Again, this is akin to saying the universe is highly linguistic. It mistakes the nature of the universe with how we describe it. Most mathematics doesn't describe the universe.
This is my point exactly. This is a discussion about God vs natural.
And the naturalness problem is related to fine-tuning. But here it is an issue of whether or not it is within the bounds of physics and supported by scientific evidence to use the same evidence theists do for god to say that there exist multiple universes, inflation, etc., all to explain away the unnatural appearance of design. You are promoting a set of metaphysical principles and corresponding mathematical structures and would-be theories you appreciate only to the limited sense you get from sensationalist sources in order to claim that the one is a "natural" explanation while the argument for a Creator (which, historically, was the basis for your mathematical laws, mathematical universe, and the emergence of physics) is nothing at all like one. And for many physicists, the popular physics you've been exposed to is about as appealing and as "scientific" as is the claim that "god did it." That's one reason Davies (your prejudices notwithstanding) has objected to multiverse schemes: He doesn't believe "god did it is" is scientific or warranted, but neither is "well the specialness of our universe can be made non-special if we imagine there are huge numbers of universes for which we cannot by definition have any evidence for and never will"

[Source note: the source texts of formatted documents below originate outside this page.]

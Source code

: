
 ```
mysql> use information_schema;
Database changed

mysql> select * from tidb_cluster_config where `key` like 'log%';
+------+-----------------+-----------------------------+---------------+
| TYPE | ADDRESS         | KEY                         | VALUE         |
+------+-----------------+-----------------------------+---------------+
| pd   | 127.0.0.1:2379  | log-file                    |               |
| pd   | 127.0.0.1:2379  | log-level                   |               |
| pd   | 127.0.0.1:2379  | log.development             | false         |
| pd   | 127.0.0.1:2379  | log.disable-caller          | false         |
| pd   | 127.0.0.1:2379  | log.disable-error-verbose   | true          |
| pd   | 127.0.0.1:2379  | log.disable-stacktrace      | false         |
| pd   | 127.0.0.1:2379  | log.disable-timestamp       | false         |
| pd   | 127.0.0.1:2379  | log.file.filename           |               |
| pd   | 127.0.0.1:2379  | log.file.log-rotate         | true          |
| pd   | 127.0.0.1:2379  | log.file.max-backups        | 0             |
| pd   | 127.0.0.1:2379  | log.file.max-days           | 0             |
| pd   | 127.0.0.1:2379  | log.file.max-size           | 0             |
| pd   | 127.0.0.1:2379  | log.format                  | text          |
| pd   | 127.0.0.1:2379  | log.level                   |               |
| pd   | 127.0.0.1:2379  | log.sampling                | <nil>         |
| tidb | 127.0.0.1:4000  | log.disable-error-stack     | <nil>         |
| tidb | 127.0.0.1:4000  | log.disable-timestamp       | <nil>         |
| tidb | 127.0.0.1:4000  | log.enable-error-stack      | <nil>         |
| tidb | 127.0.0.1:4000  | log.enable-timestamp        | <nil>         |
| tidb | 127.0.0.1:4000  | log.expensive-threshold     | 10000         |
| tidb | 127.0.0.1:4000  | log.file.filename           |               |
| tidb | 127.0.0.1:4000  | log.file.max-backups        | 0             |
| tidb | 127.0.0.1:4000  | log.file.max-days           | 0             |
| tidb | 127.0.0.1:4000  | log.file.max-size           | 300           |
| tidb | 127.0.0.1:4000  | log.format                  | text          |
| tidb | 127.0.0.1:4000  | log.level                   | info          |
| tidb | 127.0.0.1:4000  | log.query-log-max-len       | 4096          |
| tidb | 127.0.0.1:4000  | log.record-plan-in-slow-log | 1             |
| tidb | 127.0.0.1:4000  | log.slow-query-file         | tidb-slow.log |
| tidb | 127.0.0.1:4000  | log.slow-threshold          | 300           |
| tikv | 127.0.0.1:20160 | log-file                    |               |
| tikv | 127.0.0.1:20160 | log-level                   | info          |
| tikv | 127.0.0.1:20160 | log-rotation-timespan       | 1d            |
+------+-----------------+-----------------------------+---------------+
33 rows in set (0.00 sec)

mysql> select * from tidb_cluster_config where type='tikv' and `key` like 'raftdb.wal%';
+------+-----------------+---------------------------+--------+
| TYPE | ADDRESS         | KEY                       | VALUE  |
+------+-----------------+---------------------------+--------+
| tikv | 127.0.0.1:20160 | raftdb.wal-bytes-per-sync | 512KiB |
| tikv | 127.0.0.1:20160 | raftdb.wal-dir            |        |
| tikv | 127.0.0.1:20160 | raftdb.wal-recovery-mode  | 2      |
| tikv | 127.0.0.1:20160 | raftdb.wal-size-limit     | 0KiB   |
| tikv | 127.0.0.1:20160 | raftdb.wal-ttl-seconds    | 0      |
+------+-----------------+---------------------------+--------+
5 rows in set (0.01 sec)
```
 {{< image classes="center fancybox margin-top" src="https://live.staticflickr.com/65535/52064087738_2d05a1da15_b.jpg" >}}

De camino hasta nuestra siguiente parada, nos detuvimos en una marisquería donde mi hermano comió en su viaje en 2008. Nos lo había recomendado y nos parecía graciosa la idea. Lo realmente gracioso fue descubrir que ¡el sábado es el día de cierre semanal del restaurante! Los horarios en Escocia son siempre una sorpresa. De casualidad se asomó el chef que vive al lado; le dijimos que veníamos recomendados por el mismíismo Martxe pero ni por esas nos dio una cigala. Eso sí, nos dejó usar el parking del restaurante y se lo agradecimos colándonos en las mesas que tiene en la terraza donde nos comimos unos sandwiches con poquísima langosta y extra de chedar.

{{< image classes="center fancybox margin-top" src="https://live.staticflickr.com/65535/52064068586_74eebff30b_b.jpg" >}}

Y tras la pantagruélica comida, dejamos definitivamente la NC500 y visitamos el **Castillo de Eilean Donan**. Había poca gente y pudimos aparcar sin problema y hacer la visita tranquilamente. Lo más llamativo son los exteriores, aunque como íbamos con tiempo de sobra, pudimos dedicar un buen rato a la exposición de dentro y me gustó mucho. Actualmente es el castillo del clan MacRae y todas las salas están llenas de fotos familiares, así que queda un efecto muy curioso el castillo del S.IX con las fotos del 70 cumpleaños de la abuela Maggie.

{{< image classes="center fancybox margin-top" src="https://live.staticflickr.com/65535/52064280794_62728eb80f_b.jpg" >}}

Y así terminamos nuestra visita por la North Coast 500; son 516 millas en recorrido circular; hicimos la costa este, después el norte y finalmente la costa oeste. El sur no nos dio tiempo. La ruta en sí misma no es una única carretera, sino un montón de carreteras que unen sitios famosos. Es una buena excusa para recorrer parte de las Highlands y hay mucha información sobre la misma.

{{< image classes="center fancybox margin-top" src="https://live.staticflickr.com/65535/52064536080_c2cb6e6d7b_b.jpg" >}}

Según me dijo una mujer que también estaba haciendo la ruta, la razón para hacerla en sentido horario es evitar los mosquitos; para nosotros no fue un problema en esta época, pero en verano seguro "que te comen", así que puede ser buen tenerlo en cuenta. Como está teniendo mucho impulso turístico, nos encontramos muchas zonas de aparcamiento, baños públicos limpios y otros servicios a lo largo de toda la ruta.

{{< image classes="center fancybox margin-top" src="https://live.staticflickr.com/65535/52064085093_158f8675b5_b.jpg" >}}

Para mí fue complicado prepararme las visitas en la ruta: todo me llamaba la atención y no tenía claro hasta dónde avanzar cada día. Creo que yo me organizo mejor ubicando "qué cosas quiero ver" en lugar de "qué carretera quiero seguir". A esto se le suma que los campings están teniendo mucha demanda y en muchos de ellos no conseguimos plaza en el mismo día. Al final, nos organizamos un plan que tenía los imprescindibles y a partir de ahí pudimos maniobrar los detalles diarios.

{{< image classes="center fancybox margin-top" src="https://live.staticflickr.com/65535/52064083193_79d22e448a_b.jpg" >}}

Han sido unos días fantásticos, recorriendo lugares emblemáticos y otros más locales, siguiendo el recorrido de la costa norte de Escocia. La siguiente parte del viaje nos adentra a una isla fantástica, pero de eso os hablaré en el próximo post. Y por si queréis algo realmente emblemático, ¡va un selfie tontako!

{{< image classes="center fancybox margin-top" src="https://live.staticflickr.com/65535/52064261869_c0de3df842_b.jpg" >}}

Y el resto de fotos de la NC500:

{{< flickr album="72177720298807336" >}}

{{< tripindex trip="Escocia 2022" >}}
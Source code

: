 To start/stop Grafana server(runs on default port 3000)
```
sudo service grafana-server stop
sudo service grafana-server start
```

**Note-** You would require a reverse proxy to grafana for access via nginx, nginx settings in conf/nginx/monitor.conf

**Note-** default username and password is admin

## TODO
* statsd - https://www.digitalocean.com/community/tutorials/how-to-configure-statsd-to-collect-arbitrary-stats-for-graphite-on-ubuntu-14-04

Not a discussion where you pick at every term I use, which is exactly what you are doing. There is a quantum realm and a classical realm.
Providing you understand what this means. In the context of what I said, your assertion would mean that there is a realm in which classical systems exist, rather than that classical descriptions are adequate.
And what constitutes a measurement?
Are you asking me personally? Because unlike cosmology, quantum foundations is probably the area I work on the most and this is perhaps
the outstanding question.
Yes there were some theoretical ways to test for a multiverse depending on what was found at the er. It's been a while since I watched that.
Wrong. I'd cite more sources here, but you apparently can't be bothered to read actual physics literature so why bother? In short, a fundamental feature of there
being a multiverse is causally disconnected "universes" which by definition cannot interact even indirectly in any manner. Thus any "evidence" you may think you have come across is a matter of over-simplification and sensationalism that glosses over the ways in which e.g., fine-tuning and the appearance of design is counted as "evidence."